Problem:
Up to and including the line that contains "和阿斯塔特军团的星际战士一样高大. 那么, 是个巨人了.", repeat the entries below exactly from the first line on. Do not carry over any pictures.

Information:
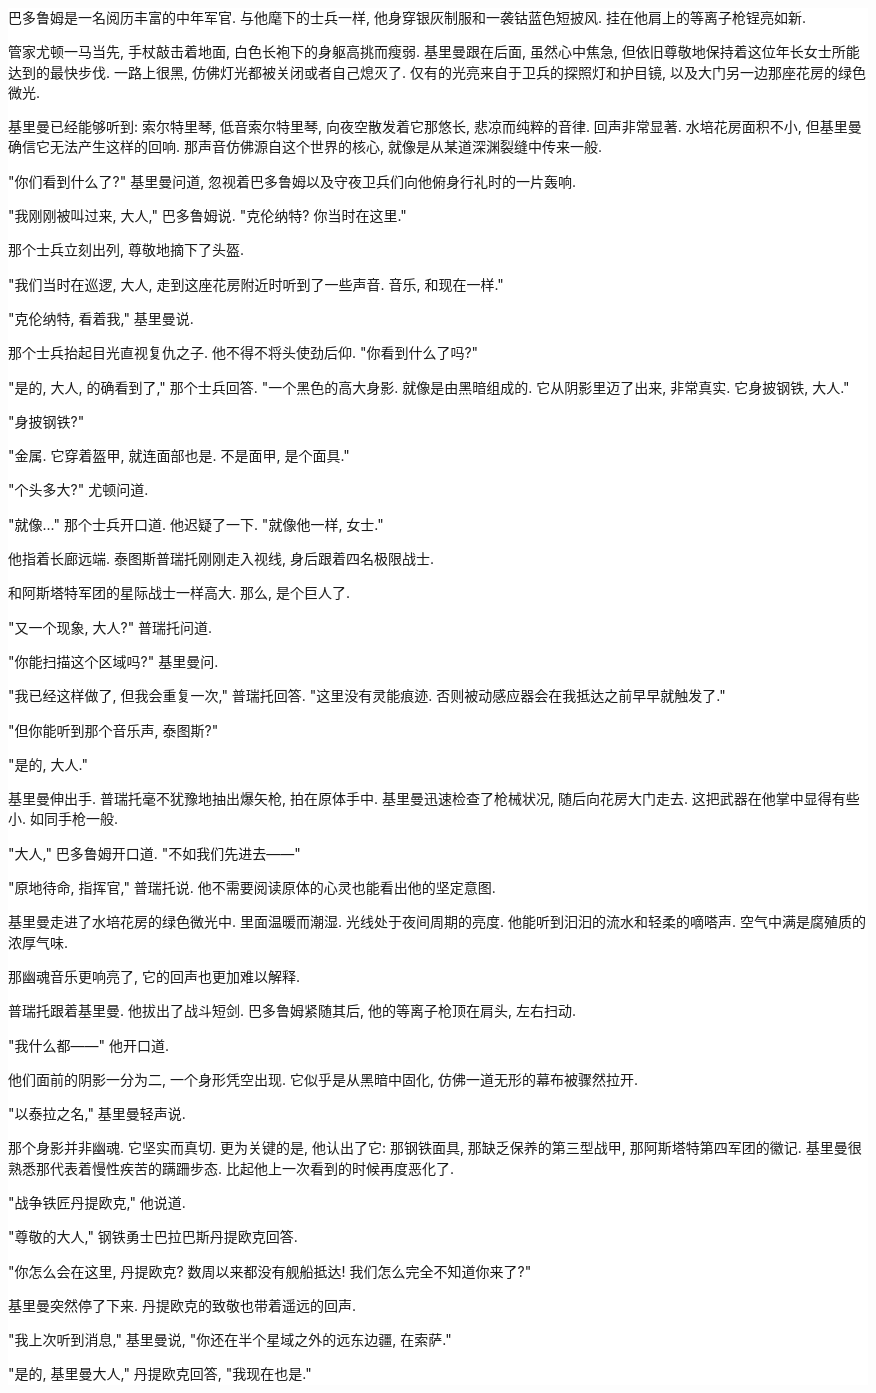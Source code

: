巴多鲁姆是一名阅历丰富的中年军官. 与他麾下的士兵一样, 他身穿银灰制服和一袭钴蓝色短披风. 挂在他肩上的等离子枪锃亮如新.

管家尤顿一马当先, 手杖敲击着地面, 白色长袍下的身躯高挑而瘦弱. 基里曼跟在后面, 虽然心中焦急, 但依旧尊敬地保持着这位年长女士所能达到的最快步伐. 一路上很黑, 仿佛灯光都被关闭或者自己熄灭了. 仅有的光亮来自于卫兵的探照灯和护目镜, 以及大门另一边那座花房的绿色微光.

基里曼已经能够听到: 索尔特里琴, 低音索尔特里琴, 向夜空散发着它那悠长, 悲凉而纯粹的音律. 回声非常显著. 水培花房面积不小, 但基里曼确信它无法产生这样的回响. 那声音仿佛源自这个世界的核心, 就像是从某道深渊裂缝中传来一般.

"你们看到什么了?" 基里曼问道, 忽视着巴多鲁姆以及守夜卫兵们向他俯身行礼时的一片轰响.

"我刚刚被叫过来, 大人," 巴多鲁姆说. "克伦纳特? 你当时在这里."

那个士兵立刻出列, 尊敬地摘下了头盔.

"我们当时在巡逻, 大人, 走到这座花房附近时听到了一些声音. 音乐, 和现在一样."

"克伦纳特, 看着我," 基里曼说.

那个士兵抬起目光直视复仇之子. 他不得不将头使劲后仰. "你看到什么了吗?"

"是的, 大人, 的确看到了," 那个士兵回答. "一个黑色的高大身影. 就像是由黑暗组成的. 它从阴影里迈了出来, 非常真实. 它身披钢铁, 大人."

"身披钢铁?"

"金属. 它穿着盔甲, 就连面部也是. 不是面甲, 是个面具."

"个头多大?" 尤顿问道.

"就像..." 那个士兵开口道. 他迟疑了一下. "就像他一样, 女士."

他指着长廊远端. 泰图斯普瑞托刚刚走入视线, 身后跟着四名极限战士.

和阿斯塔特军团的星际战士一样高大. 那么, 是个巨人了.

"又一个现象, 大人?" 普瑞托问道.

"你能扫描这个区域吗?" 基里曼问.

"我已经这样做了, 但我会重复一次," 普瑞托回答. "这里没有灵能痕迹. 否则被动感应器会在我抵达之前早早就触发了."

"但你能听到那个音乐声, 泰图斯?"

"是的, 大人."

基里曼伸出手. 普瑞托毫不犹豫地抽出爆矢枪, 拍在原体手中. 基里曼迅速检查了枪械状况, 随后向花房大门走去. 这把武器在他掌中显得有些小. 如同手枪一般.

"大人," 巴多鲁姆开口道. "不如我们先进去——"

"原地待命, 指挥官," 普瑞托说. 他不需要阅读原体的心灵也能看出他的坚定意图.

基里曼走进了水培花房的绿色微光中. 里面温暖而潮湿. 光线处于夜间周期的亮度. 他能听到汩汩的流水和轻柔的嘀嗒声. 空气中满是腐殖质的浓厚气味.

那幽魂音乐更响亮了, 它的回声也更加难以解释.

普瑞托跟着基里曼. 他拔出了战斗短剑. 巴多鲁姆紧随其后, 他的等离子枪顶在肩头, 左右扫动.

"我什么都——" 他开口道.

他们面前的阴影一分为二, 一个身形凭空出现. 它似乎是从黑暗中固化, 仿佛一道无形的幕布被骤然拉开.

"以泰拉之名," 基里曼轻声说.

那个身影并非幽魂. 它坚实而真切. 更为关键的是, 他认出了它: 那钢铁面具, 那缺乏保养的第三型战甲, 那阿斯塔特第四军团的徽记. 基里曼很熟悉那代表着慢性疾苦的蹒跚步态. 比起他上一次看到的时候再度恶化了.

"战争铁匠丹提欧克," 他说道.

"尊敬的大人," 钢铁勇士巴拉巴斯丹提欧克回答.

"你怎么会在这里, 丹提欧克? 数周以来都没有舰船抵达! 我们怎么完全不知道你来了?"

基里曼突然停了下来. 丹提欧克的致敬也带着遥远的回声.

"我上次听到消息," 基里曼说, "你还在半个星域之外的远东边疆, 在索萨."

"是的, 基里曼大人," 丹提欧克回答, "我现在也是."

Expected answer:
Source code

:巴多鲁姆是一名阅历丰富的中年军官. 与他麾下的士兵一样, 他身穿银灰制服和一袭钴蓝色短披风. 挂在他肩上的等离子枪锃亮如新.

管家尤顿一马当先, 手杖敲击着地面, 白色长袍下的身躯高挑而瘦弱. 基里曼跟在后面, 虽然心中焦急, 但依旧尊敬地保持着这位年长女士所能达到的最快步伐. 一路上很黑, 仿佛灯光都被关闭或者自己熄灭了. 仅有的光亮来自于卫兵的探照灯和护目镜, 以及大门另一边那座花房的绿色微光.

基里曼已经能够听到: 索尔特里琴, 低音索尔特里琴, 向夜空散发着它那悠长, 悲凉而纯粹的音律. 回声非常显著. 水培花房面积不小, 但基里曼确信它无法产生这样的回响. 那声音仿佛源自这个世界的核心, 就像是从某道深渊裂缝中传来一般.

"你们看到什么了?" 基里曼问道, 忽视着巴多鲁姆以及守夜卫兵们向他俯身行礼时的一片轰响.

"我刚刚被叫过来, 大人," 巴多鲁姆说. "克伦纳特? 你当时在这里."

那个士兵立刻出列, 尊敬地摘下了头盔.

"我们当时在巡逻, 大人, 走到这座花房附近时听到了一些声音. 音乐, 和现在一样."

"克伦纳特, 看着我," 基里曼说.

那个士兵抬起目光直视复仇之子. 他不得不将头使劲后仰. "你看到什么了吗?"

"是的, 大人, 的确看到了," 那个士兵回答. "一个黑色的高大身影. 就像是由黑暗组成的. 它从阴影里迈了出来, 非常真实. 它身披钢铁, 大人."

"身披钢铁?"

"金属. 它穿着盔甲, 就连面部也是. 不是面甲, 是个面具."

"个头多大?" 尤顿问道.

"就像..." 那个士兵开口道. 他迟疑了一下. "就像他一样, 女士."

他指着长廊远端. 泰图斯普瑞托刚刚走入视线, 身后跟着四名极限战士.

和阿斯塔特军团的星际战士一样高大. 那么, 是个巨人了.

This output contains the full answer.